A resumption of testing, she said, “could ignite a dangerous, deadly and costly nuclear arms race for no reason.”

She then asked Mr. Williams what his advice to Mr. Trump would be if he were to seek guidance “about returning to explosive nuclear tests.”

During his reply, Mr. Williams said the decision “would certainly be above my pay grade” were he confirmed. But Ms. Rosen cut in.

“Would you recommend explosive nuclear testing?” she asked again.

“I would not advise testing, and I think we should rely on the scientific information,” Mr. Williams said, referring to data gathered from nonnuclear explosive testing and supercomputer modeling carried out by physicists at N.N.S.A. labs.

Mr. Rosen then picked up the argument against testing from a Nevada point of view.

Such activities, she said, would put “more than two million people at risk who live in Las Vegas and not to mention the downwinders — states going East.” She referred to accidents in which earlier underground tests released gases into the atmosphere.

Mr. Williams replied that his primary aim would be to deter the nation’s foes. But he added that the environmental impact would, of course, “be very important and impactful to the citizens of Nevada.”

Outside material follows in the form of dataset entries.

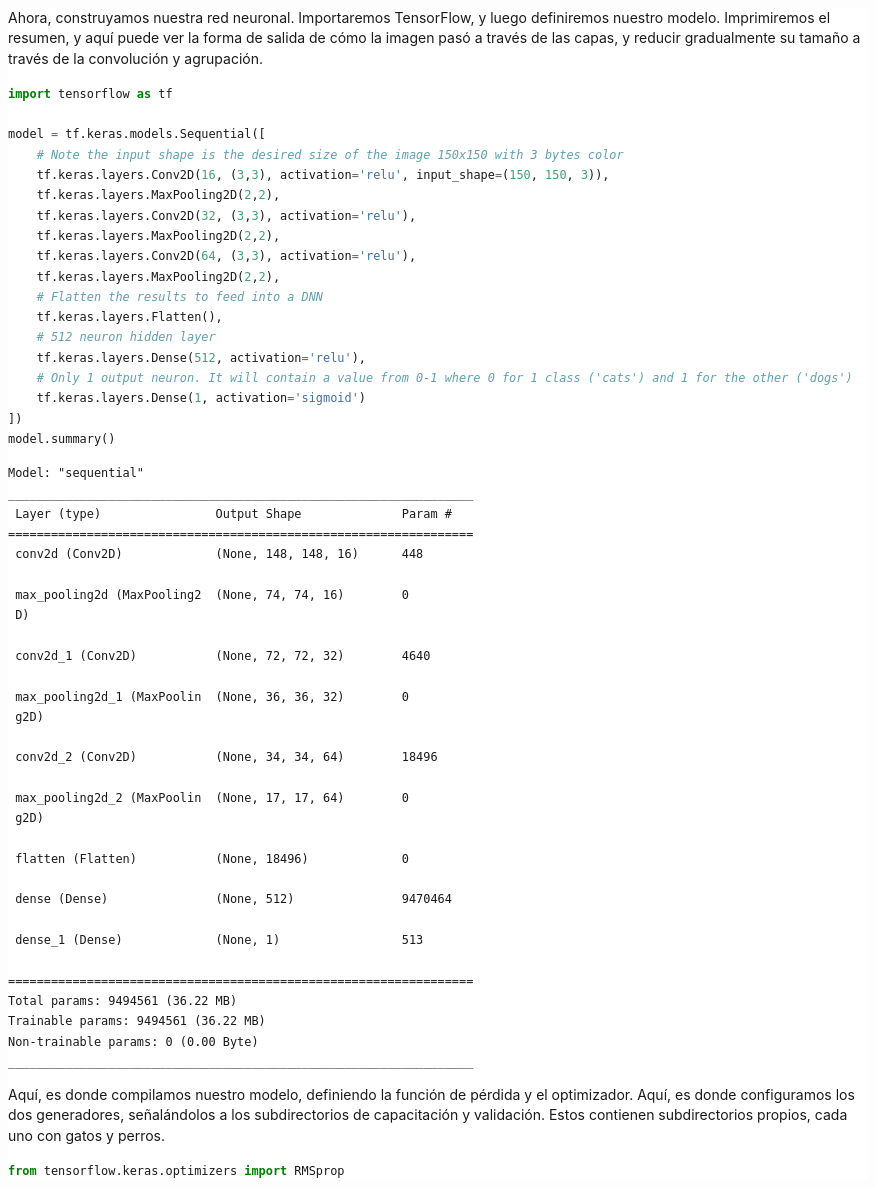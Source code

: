 
Ahora, construyamos nuestra red neuronal. Importaremos TensorFlow, y luego definiremos nuestro modelo. Imprimiremos el resumen, y aquí puede ver la forma de salida de cómo la imagen pasó a través de las capas, y reducir gradualmente su tamaño a través de la convolución y agrupación. 
```python
import tensorflow as tf

model = tf.keras.models.Sequential([
    # Note the input shape is the desired size of the image 150x150 with 3 bytes color
    tf.keras.layers.Conv2D(16, (3,3), activation='relu', input_shape=(150, 150, 3)),
    tf.keras.layers.MaxPooling2D(2,2),
    tf.keras.layers.Conv2D(32, (3,3), activation='relu'),
    tf.keras.layers.MaxPooling2D(2,2),
    tf.keras.layers.Conv2D(64, (3,3), activation='relu'),
    tf.keras.layers.MaxPooling2D(2,2),
    # Flatten the results to feed into a DNN
    tf.keras.layers.Flatten(),
    # 512 neuron hidden layer
    tf.keras.layers.Dense(512, activation='relu'),
    # Only 1 output neuron. It will contain a value from 0-1 where 0 for 1 class ('cats') and 1 for the other ('dogs')
    tf.keras.layers.Dense(1, activation='sigmoid')
])
model.summary()
```

```commandline
Model: "sequential"
_________________________________________________________________
 Layer (type)                Output Shape              Param #   
=================================================================
 conv2d (Conv2D)             (None, 148, 148, 16)      448       
                                                                 
 max_pooling2d (MaxPooling2  (None, 74, 74, 16)        0         
 D)                                                              
                                                                 
 conv2d_1 (Conv2D)           (None, 72, 72, 32)        4640      
                                                                 
 max_pooling2d_1 (MaxPoolin  (None, 36, 36, 32)        0         
 g2D)                                                            
                                                                 
 conv2d_2 (Conv2D)           (None, 34, 34, 64)        18496     
                                                                 
 max_pooling2d_2 (MaxPoolin  (None, 17, 17, 64)        0         
 g2D)                                                            
                                                                 
 flatten (Flatten)           (None, 18496)             0         
                                                                 
 dense (Dense)               (None, 512)               9470464   
                                                                 
 dense_1 (Dense)             (None, 1)                 513       
                                                                 
=================================================================
Total params: 9494561 (36.22 MB)
Trainable params: 9494561 (36.22 MB)
Non-trainable params: 0 (0.00 Byte)
_________________________________________________________________

```
Aquí, es donde compilamos nuestro modelo, definiendo la función de pérdida y el optimizador. Aquí, es donde configuramos los dos generadores, señalándolos a los subdirectorios de capacitación y validación. Estos contienen subdirectorios propios, cada uno con gatos y perros. 
```python
from tensorflow.keras.optimizers import RMSprop

```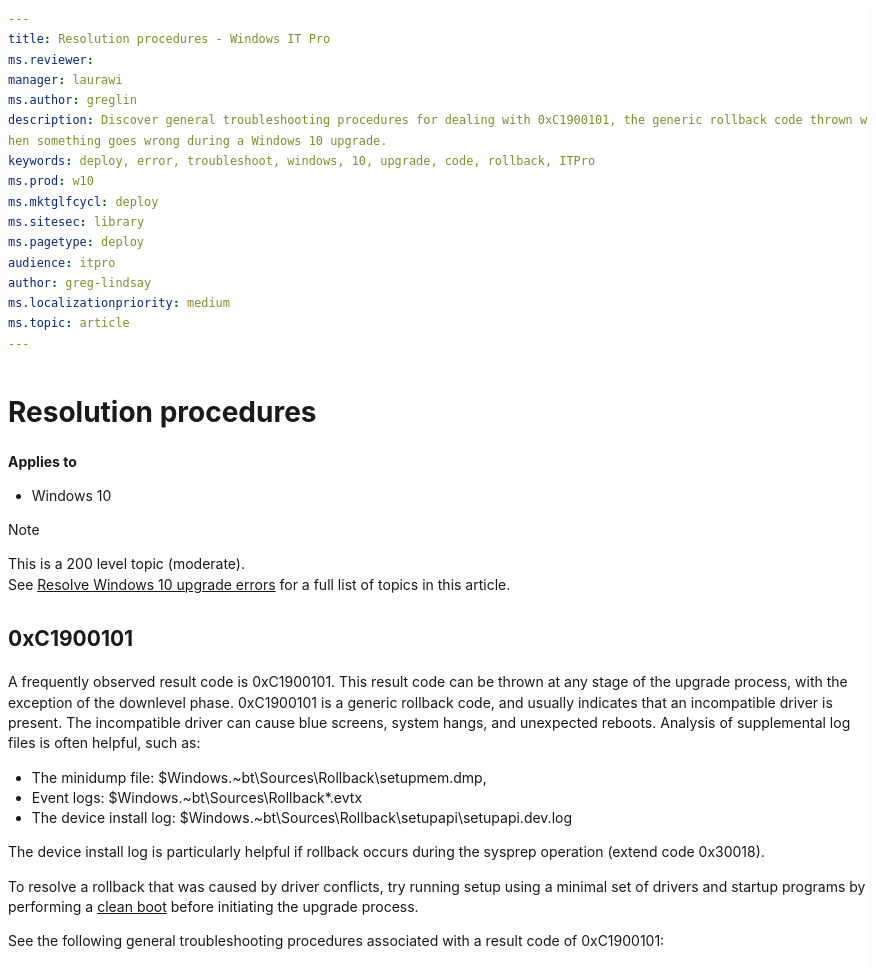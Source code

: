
 ```yaml
---
title: Resolution procedures - Windows IT Pro
ms.reviewer: 
manager: laurawi
ms.author: greglin
description: Discover general troubleshooting procedures for dealing with 0xC1900101, the generic rollback code thrown when something goes wrong during a Windows 10 upgrade.
keywords: deploy, error, troubleshoot, windows, 10, upgrade, code, rollback, ITPro
ms.prod: w10
ms.mktglfcycl: deploy
ms.sitesec: library
ms.pagetype: deploy
audience: itpro
author: greg-lindsay
ms.localizationpriority: medium
ms.topic: article
---
```


# Resolution procedures

**Applies to**
- Windows 10

> [!NOTE]  
> This is a 200 level topic (moderate).  
> See [Resolve Windows 10 upgrade errors](resolve-windows-10-upgrade-errors.md) for a full list of topics in this article.

## 0xC1900101

A frequently observed result code is 0xC1900101. This result code can be thrown at any stage of the upgrade process, with the exception of the downlevel phase. 0xC1900101 is a generic rollback code, and usually indicates that an incompatible driver is present. The incompatible driver can cause blue screens, system hangs, and unexpected reboots. Analysis of supplemental log files is often helpful, such as:  

- The minidump file: $Windows.~bt\Sources\Rollback\setupmem.dmp,
- Event logs: $Windows.~bt\Sources\Rollback\*.evtx
- The device install log: $Windows.~bt\Sources\Rollback\setupapi\setupapi.dev.log

The device install log is particularly helpful if rollback occurs during the sysprep operation (extend code 0x30018).  

To resolve a rollback that was caused by driver conflicts, try running setup using a minimal set of drivers and startup programs by performing a [clean boot](https://support.microsoft.com/kb/929135) before initiating the upgrade process.  

See the following general troubleshooting procedures associated with a result code of 0xC1900101:<br /><br />

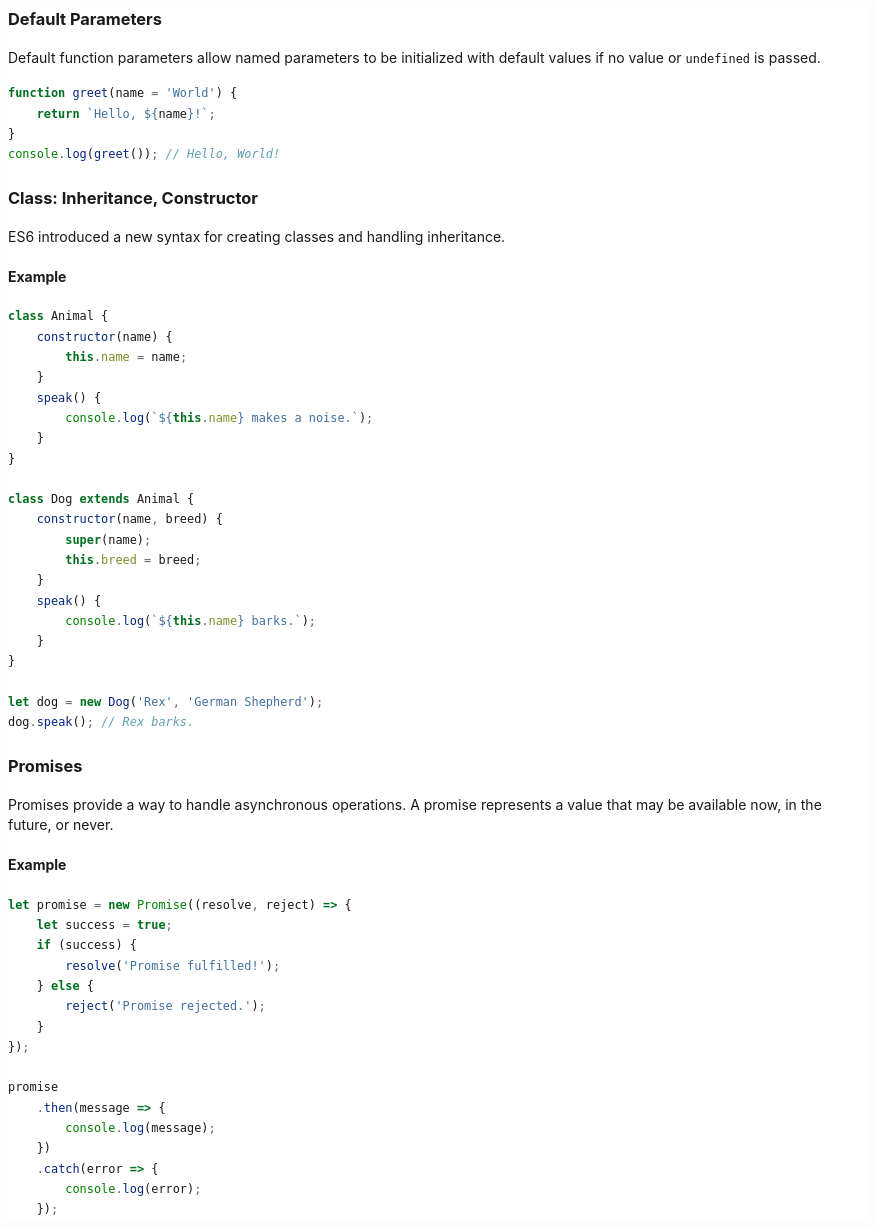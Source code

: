 ### Default Parameters
Default function parameters allow named parameters to be initialized with default values if no value or `undefined` is passed.

```javascript
function greet(name = 'World') {
    return `Hello, ${name}!`;
}
console.log(greet()); // Hello, World!
```

### Class: Inheritance, Constructor
ES6 introduced a new syntax for creating classes and handling inheritance.

#### Example
```javascript
class Animal {
    constructor(name) {
        this.name = name;
    }
    speak() {
        console.log(`${this.name} makes a noise.`);
    }
}

class Dog extends Animal {
    constructor(name, breed) {
        super(name);
        this.breed = breed;
    }
    speak() {
        console.log(`${this.name} barks.`);
    }
}

let dog = new Dog('Rex', 'German Shepherd');
dog.speak(); // Rex barks.
```

### Promises
Promises provide a way to handle asynchronous operations. A promise represents a value that may be available now, in the future, or never.

#### Example
```javascript
let promise = new Promise((resolve, reject) => {
    let success = true;
    if (success) {
        resolve('Promise fulfilled!');
    } else {
        reject('Promise rejected.');
    }
});

promise
    .then(message => {
        console.log(message);
    })
    .catch(error => {
        console.log(error);
    });
```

“I think before those kinds of activities were to take place,” he went on, “particularly so close to a populated area like Nevada, those would be very important considerations.”

Mr. Williams joined the U.S. Navy in 1991 and served as an officer on the U.S.S. Georgia, a nuclear submarine, before leaving the service as a lieutenant in 1996. A one-term congressman, he represented New York’s 22nd Congressional District, an upstate area that includes the cities of Syracuse and Utica. A Democrat, State Senator John Mannion, defeated Mr. Williams in the November election.

In a letter to Mr. Williams on Monday, Senator Elizabeth Warren, Democrat of Massachusetts and a member of the Senate Armed Services Committee, expressed concerns about his lack of credentials and experience for the nuclear job.

At the Tuesday hearing, senators did not discuss Mr. Williams’s professional background. Instead they asked questions about how he planned to retain a skilled work force at the nuclear agency given the Trump administration’s firings and buyouts of federal employees.

Repeatedly, Mr. Williams praised the agency’s personnel and said he would “speak up” for them.

The Senate committee will now vote on Mr. Williams’s nomination, which seems likely to pass muster, and to send it to the full Senate for a confirmation vote.